Si le PS se plante durant les années à venir alors Bayrou prendra peut être du poids mais pour l’instant je ne suis même pas sur qu’il puisse faire l’arbitre comme en 2007.
Revenez à la réalité et à vos articles probants sur l’ump et ses dérives plutôt que de monter des plans sur le PS.
Pouvez-vous m’expliquer comment ceal est possible sachant qu’il faut être inscrit sur les listes électorales , il faut présenter sa carte d’électeur et sa carte d’identité ....
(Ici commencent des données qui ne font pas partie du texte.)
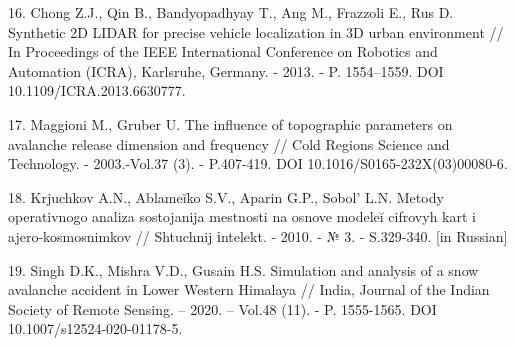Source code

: \begin{references}
16. Chong Z.J., Qin B., Bandyopadhyay T., Ang M., Frazzoli E., Rus D.
Synthetic 2D LIDAR for precise vehicle localization in 3D urban
environment // In Proceedings of the IEEE International Conference on
Robotics and Automation (ICRA), Karlsruhe, Germany. - 2013. - P.
1554--1559. DOI \\10.1109/ICRA.2013.6630777.

17. Maggioni M., Gruber U. The influence of topographic parameters on
avalanche release dimension and frequency // Cold Regions Science and
Technology. - 2003.-Vol.37 (3). - P.407-419. DOI
10.1016/S0165-232X(03)00080-6.

18. Krjuchkov A.N., Ablameĭko S.V., Aparin G.P., Sobol'{}
L.N. Metody operativnogo analiza sostojanija mestnosti na osnove modeleĭ
cifrovyh kart i ajero-kosmosnimkov // Shtuchnij іntelekt. - 2010. - № 3.
- S.329-340. {[}in Russian{]}

19. Singh D.K., Mishra V.D., Gusain H.S. Simulation and analysis of a
snow avalanche accident in Lower Western Himalaya // India, Journal of
the Indian Society of Remote Sensing. -- 2020. -- Vol.48 (11). - P.
1555-1565. DOI 10.1007/s12524-020-01178-5.
\end{references}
Merci de votre explication technique sur les ragot ump que vous colportez
De Salamanca« Bonjour les références ! Je vous rappelle que nous sommes en 2011... pas en 1945 ! »
Quand on ne sait pas on se tais , n’écris rien si vous ne comprenez rien car si aujourd’hui vous disposez « encore » d’acquis sociaux comme la retraite , le droit du travail , la sécurité sociale cela est du au conseil nationale de la résistance , attendez que ces acquis disparaissent et vous allez vous retrouvez à la fin du 19 ième siècle au temps de Zola.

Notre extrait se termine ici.